On the Money Trail: Lobbyists Are People Too, Reid Says

Obama pledged to ban lobbyists, but Senator says they're part of Washington.

ByABC News
January 19, 2009, 10:45 AM

Jan. 20, 2009— -- In his historic speech Tuesday morning, President Barack Obama said the era of "protecting narrow interests" is over - an echo of his campaign promise that lobbyists and special interests would lose their clout in his White House. But lobbyists still have defenders in Washington D.C., including one of Obama's most powerful allies, Senate Majority Leader Harry Reid (D-Nevada).

Reid invited top lobbyists to join him and his supporters for an inaugural brunch Monday where he told ABC News that he will still do plenty of business with them.

"And there's nothing wrong with that," said Reid. "And Obama will be meeting with them too." When asked to clarify his remarks, given Obama's promises to change that part of Capitol culture, Reid responded that lobbyists are part and parcel of the job.

"People should understand that lobbyists, per se, are someone's father, mother, son, daughter," said Reid. "They work for a living." The Democratic leader's sons and a son-in-law have worked as lobbyists.

While Obama has banned lobbyists and their money from his White House, he may find that he can't ban them from Washington or even his inauguration. Indeed, given the number of events in the past few days, there's no sign the city's 15,000 lobbyists will give up their power easily.
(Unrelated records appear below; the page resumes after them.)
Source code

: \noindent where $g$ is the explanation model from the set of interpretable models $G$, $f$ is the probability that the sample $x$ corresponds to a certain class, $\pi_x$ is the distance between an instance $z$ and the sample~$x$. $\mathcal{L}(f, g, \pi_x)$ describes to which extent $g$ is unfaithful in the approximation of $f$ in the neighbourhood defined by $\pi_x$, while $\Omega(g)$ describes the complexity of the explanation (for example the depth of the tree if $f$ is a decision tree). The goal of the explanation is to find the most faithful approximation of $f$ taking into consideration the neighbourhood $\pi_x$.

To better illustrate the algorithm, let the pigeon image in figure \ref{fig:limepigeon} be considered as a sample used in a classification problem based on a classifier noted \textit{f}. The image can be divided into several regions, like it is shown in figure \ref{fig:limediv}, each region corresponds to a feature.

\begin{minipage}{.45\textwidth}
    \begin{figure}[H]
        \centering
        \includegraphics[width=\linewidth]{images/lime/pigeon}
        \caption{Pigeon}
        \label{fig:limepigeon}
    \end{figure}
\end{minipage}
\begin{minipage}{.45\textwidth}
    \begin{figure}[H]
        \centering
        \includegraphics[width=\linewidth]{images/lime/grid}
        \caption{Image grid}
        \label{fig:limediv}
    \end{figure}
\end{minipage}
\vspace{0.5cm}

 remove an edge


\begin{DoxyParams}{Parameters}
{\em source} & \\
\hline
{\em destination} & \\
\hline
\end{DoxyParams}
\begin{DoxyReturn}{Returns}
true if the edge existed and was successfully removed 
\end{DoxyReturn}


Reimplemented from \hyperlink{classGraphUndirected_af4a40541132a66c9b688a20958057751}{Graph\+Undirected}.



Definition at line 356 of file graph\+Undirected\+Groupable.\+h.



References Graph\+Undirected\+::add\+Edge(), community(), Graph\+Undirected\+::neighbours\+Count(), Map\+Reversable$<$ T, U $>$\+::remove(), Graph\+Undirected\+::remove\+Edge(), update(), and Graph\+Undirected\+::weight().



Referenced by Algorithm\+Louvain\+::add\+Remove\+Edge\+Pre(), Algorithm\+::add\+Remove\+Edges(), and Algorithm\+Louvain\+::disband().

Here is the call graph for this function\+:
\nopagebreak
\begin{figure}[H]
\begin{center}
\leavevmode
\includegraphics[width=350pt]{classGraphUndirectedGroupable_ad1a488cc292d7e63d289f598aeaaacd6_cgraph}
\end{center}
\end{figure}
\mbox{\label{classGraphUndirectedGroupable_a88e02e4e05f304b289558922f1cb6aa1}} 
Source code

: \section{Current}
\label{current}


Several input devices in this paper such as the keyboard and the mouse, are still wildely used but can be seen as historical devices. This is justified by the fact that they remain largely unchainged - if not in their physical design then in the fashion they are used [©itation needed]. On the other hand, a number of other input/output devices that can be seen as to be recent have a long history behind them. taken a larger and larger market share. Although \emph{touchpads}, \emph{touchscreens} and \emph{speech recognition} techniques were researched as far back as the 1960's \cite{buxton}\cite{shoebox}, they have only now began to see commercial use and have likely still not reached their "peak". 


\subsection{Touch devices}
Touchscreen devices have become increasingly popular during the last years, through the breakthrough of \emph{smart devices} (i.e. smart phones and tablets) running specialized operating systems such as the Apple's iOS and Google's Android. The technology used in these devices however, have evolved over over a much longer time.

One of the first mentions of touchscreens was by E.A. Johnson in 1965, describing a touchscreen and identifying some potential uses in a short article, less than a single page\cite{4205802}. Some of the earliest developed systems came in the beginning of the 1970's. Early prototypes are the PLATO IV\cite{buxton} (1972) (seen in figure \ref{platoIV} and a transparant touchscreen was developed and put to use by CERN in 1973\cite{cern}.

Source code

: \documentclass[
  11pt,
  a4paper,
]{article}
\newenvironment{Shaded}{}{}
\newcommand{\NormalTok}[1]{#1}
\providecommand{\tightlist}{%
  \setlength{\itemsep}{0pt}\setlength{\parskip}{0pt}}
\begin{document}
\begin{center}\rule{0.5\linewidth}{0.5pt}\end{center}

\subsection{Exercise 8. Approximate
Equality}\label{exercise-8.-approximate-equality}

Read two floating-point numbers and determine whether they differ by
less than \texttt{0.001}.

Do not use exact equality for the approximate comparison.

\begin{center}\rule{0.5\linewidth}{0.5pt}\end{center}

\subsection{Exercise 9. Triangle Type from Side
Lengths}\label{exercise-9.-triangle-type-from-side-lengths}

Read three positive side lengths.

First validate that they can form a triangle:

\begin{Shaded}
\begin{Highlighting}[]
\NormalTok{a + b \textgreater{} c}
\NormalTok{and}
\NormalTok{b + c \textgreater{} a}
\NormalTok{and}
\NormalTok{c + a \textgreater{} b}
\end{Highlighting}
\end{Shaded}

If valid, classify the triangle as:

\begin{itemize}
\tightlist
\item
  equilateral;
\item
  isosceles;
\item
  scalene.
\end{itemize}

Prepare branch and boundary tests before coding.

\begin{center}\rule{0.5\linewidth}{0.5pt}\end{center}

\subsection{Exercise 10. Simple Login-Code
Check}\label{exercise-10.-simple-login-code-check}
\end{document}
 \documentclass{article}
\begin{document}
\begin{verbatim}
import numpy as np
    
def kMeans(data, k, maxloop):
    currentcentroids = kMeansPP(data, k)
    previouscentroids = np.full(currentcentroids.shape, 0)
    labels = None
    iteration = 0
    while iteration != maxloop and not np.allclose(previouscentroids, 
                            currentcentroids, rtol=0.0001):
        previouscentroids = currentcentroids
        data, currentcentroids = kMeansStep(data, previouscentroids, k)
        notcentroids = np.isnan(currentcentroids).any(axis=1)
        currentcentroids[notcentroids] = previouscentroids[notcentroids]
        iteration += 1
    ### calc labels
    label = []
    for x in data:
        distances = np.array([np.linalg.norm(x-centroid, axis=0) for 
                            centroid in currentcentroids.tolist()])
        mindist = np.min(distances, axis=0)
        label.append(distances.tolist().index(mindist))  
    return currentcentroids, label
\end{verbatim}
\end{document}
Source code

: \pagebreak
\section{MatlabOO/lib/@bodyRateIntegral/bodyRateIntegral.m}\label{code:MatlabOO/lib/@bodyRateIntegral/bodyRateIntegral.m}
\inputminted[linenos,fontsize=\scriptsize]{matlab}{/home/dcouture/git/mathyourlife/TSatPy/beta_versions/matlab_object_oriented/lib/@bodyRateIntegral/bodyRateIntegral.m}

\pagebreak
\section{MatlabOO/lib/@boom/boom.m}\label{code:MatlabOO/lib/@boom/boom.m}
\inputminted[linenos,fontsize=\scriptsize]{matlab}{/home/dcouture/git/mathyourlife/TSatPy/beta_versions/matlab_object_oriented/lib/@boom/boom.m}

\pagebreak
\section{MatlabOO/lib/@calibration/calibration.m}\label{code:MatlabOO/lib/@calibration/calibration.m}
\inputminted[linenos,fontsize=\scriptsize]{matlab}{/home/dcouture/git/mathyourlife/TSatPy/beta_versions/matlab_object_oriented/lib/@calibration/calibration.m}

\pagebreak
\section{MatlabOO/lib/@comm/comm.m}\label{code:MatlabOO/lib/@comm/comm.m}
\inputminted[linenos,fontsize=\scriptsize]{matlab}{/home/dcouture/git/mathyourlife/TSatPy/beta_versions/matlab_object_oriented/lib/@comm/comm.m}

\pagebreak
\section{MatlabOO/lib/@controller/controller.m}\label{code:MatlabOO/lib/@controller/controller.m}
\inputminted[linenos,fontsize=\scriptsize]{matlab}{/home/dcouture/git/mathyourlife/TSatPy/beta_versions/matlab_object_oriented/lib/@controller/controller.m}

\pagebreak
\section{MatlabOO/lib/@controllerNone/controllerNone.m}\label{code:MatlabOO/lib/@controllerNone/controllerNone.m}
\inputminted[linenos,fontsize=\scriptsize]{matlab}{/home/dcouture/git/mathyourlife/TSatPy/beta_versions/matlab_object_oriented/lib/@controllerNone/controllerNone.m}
Watch live coverage of the Inauguration all day Tuesday beginning with "Good Morning America" at 7 a.m. ET and go to the Inauguration Guide for all of ABC News' coverage details.

Lobbyists funded an array of events including a party to honor the state of Montana that took place in a nightclub decorated with artificial snow and snowboard machine rides. Why hold a party for Montana? The state is also home to Democratic Senator Max Baucus who is now the Chairman of the Senate Finance Committee, which writes the country's tax laws.

"One little tweak in the code or additional comma or dropped word can have a huge impact on the tax liabilities of companies worth billions of dollars," said Steve Ellis of Taxpayers for Common Sense.